0
votes

We are trying to create billing reports based on Kinesis Analytics. We have a Kinesis Stream that gathers information about Lambda calls, DynamoDB writes and reads etc. This data is processed in the Kinesis Analytics Application with this SQL Statement:

CREATE OR REPLACE STREAM "DESTINATION_MINUTE_STEAM" ("RowTime" timestamp, "CustomerId" varchar(128), "MandantenId" integer,"TotalCalls" integer,"TotalCost" double, "TypeReport" varchar(32));
CREATE OR REPLACE  PUMP "STREAM_PUMP_MINUTE" AS INSERT INTO "DESTINATION_MINUTE_STEAM"
SELECT STREAM "ROWTIME" as "RowTime","CustomerId","MandantenId", COUNT(*) AS "TotalCalls", SUM("OverallCost") "TotalCost",  'Minute' as "TypeReport"
FROM "SOURCE_SQL_STREAM_001"
GROUP BY "CustomerId","MandantenId", STEP("SOURCE_SQL_STREAM_001".ROWTIME BY INTERVAL '60' SECOND);

This creates a destination stream that should write the data every 60 seconds (based on the documentation of tumbling windows). For the destination we use a Lambda function to write the data into DynamoDB (this is also recommended by the documentation). Now we were expecting Lambda functions minute based, but our CloudWatch log shows that it is called every few seconds.

We don't have any other streams, don't have any other Lambda functions that call this function, don't have other analytic apps, no triggers.

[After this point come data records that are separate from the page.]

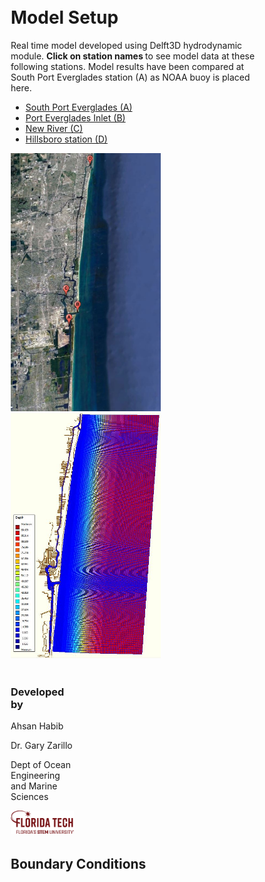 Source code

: 

<html>  
<body>
  
 
<style>
.column {
  float: left;
  padding: 2px;
}

.left {
  width: 80%;
}

.right {
  width: 20%;
}
</style>

<div class="column left">
    <h1>Model Setup </h1>
    <p>
Real time model developed using Delft3D hydrodynamic module. <strong> Click on station names </strong> to see model data at these following stations. Model results have been compared at South Port Everglades station (A) as NOAA buoy is placed here.
    </p>
 
<ul>
 <li><a href="waterlevel_porteverglades.jpg" target="_blank"> South Port Everglades (A)</a></li>
 <li><a href="waterlevel_evergladesinlet.jpg" target="_blank"> Port Everglades Inlet (B)</a></li>
 <li><a href="waterlevel_plantriver.jpg" target="_blank"> New River (C)</a></li>
 <li><a href="waterlevel_hillsboroinlet.jpg" target="_blank"> Hillsboro station (D)</a></li> 
</ul>

  <a href="gmap4.JPG"> <img src="gmap4.JPG" width="240" align="justify"> </a> 
  <a href="c24.JPG"> <img src="c24.JPG" width="240" align="justify"> </a> 
 
</div>

  <div class="column right">
    <h3>Developed by</h3>
    <p> Ahsan Habib </p>
    <p> Dr. Gary Zarillo </p>
    <p> Dept of Ocean Engineering and Marine Sciences </p>
    <a href="Primary_horiz_tagline_crimson.png"> <img src="Primary_horiz_tagline_crimson.png" width="401" align="justify"> </a>
  </div>

  <div class="column left">
  <h2>Boundary Conditions</h2>
  </div>
  
</body>
</html>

Here is part of the template.yaml:

RTCKINESISINVOICECONSUMER:
    Type: AWS::Serverless::Function # More info about Function Resource: https://github.com/awslabs/serverless-application-model/blob/master/versions/2016-10-31.md#awsserverlessfunction
    Properties:
      CodeUri: bin/ 
      Handler: billinghandler
      Runtime: go1.x
      Tracing: Active # https://docs.aws.amazon.com/lambda/latest/dg/lambda-x-ray.html
      Policies:
        - AmazonDynamoDBFullAccess
        - AmazonKinesisFullAccess
      Environment:
        Variables:
          DISABLE_SSL: !Ref LambdaDisableSSL 

  KinAnalyticsApp:
    Type: AWS::KinesisAnalytics::Application
    Properties:
      ApplicationName: "RealtimeBillingAnalytics"
      ApplicationDescription: "Sample Kin App"
      ApplicationCode: !Ref KinesisSqlCode
      Inputs:
        - NamePrefix: "SOURCE_SQL_STREAM"
          InputSchema:
            RecordColumns:
             - Name: "RecordId"
               SqlType: "VARCHAR(128)"
               Mapping: "$.RecordId"
             - Name: "MandantenId"
               SqlType: "Integer"
               Mapping: "$.MandantenId"
             - Name: "CustomerId"
               SqlType: "VARCHAR(128)"
               Mapping: "$.CustomerId"
             - Name: "OverallCost"
               SqlType: "Real"
               Mapping: "$.OverallCost"
            RecordFormat:
              RecordFormatType: "JSON"
              MappingParameters:
                JSONMappingParameters:
                  RecordRowPath: "$"
          KinesisStreamsInput:
            ResourceARN: !GetAtt KinInputStream.Arn
            RoleARN: !GetAtt KinesisAnalyticsRole.Arn
  KinInputStream:
    Type: AWS::Kinesis::Stream
    Properties:
      ShardCount: 1
  KinesisAnalyticsRole:
    Type: AWS::IAM::Role
    Properties:
      AssumeRolePolicyDocument:
        Version: "2012-10-17"
        Statement:
          - Effect: Allow
            Principal:
              Service: kinesisanalytics.amazonaws.com
            Action: "sts:AssumeRole"
      Path: "/"
      Policies:
        - PolicyName: Open
          PolicyDocument:
            Version: "2012-10-17"
            Statement:
              - Effect: Allow
                Action: "*"
                Resource: "*"
  KinAnalyticsAppOutputs:
    Type: AWS::KinesisAnalytics::ApplicationOutput
    DependsOn: KinAnalyticsApp
    Properties:
      ApplicationName: !Ref KinAnalyticsApp
      Output:
        Name: "DESTINATION_MINUTE_STEAM"
        DestinationSchema:
          RecordFormatType: "JSON"
        LambdaOutput:
          ResourceARN: !GetAtt RTCKINESISINVOICECONSUMER.Arn
          RoleARN: !GetAtt KinesisAnalyticsRole.Arn

Does anybody know why the Kinesis Analytics app emits too often?

1

1 Answers

1
votes

I think maybe your lambda doesn't return status 'OK' as acknowledgement, so Kinesis analytics treat it as failure. Then it keep sending the failure records. Please check the section 'Record Response Model' under this page. https://docs.aws.amazon.com/kinesisanalytics/latest/dev/how-it-works-output-lambda.html

Each record sent to your Lambda as an output function (with record IDs) must be acknowledged with either Ok or DeliveryFailed, and it must contain the following parameters. Otherwise, Kinesis Data Analytics treats them as a delivery failure.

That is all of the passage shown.